**WHAT TO PRODUCE**
Look through the material below. Copy every line with the string "bottom" in it.

== Segment start ==

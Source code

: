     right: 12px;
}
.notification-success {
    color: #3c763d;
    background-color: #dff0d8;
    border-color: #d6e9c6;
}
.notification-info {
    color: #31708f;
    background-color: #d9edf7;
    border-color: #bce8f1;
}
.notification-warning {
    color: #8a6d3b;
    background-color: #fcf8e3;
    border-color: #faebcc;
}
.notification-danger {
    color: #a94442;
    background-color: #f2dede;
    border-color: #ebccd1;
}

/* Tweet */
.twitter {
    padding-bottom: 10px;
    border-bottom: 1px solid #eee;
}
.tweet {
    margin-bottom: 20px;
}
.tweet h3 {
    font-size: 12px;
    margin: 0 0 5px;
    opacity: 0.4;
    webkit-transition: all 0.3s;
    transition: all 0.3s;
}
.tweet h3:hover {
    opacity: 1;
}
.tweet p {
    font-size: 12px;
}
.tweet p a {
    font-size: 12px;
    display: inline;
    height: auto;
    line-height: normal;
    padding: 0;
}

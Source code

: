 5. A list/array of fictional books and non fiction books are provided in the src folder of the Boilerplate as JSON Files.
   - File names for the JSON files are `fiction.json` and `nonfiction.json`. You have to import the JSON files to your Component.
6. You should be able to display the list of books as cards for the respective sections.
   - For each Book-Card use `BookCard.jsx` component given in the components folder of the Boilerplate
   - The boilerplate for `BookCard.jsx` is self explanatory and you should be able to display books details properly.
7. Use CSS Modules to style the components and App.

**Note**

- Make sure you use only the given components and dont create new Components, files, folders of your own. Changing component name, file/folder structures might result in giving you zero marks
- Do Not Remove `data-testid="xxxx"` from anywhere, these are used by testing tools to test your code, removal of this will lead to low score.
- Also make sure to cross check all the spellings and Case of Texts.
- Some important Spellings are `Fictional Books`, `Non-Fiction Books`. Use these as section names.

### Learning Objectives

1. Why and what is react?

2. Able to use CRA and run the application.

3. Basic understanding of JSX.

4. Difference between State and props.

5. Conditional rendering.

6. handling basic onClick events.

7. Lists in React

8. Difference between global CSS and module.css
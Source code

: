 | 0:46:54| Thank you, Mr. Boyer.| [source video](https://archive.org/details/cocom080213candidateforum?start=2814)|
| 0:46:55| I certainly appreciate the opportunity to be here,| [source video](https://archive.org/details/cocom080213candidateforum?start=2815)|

== Segment end ==

**THE COMPLETED TASK**
    padding-bottom: 10px;
    border-bottom: 1px solid #eee;
    margin-bottom: 20px;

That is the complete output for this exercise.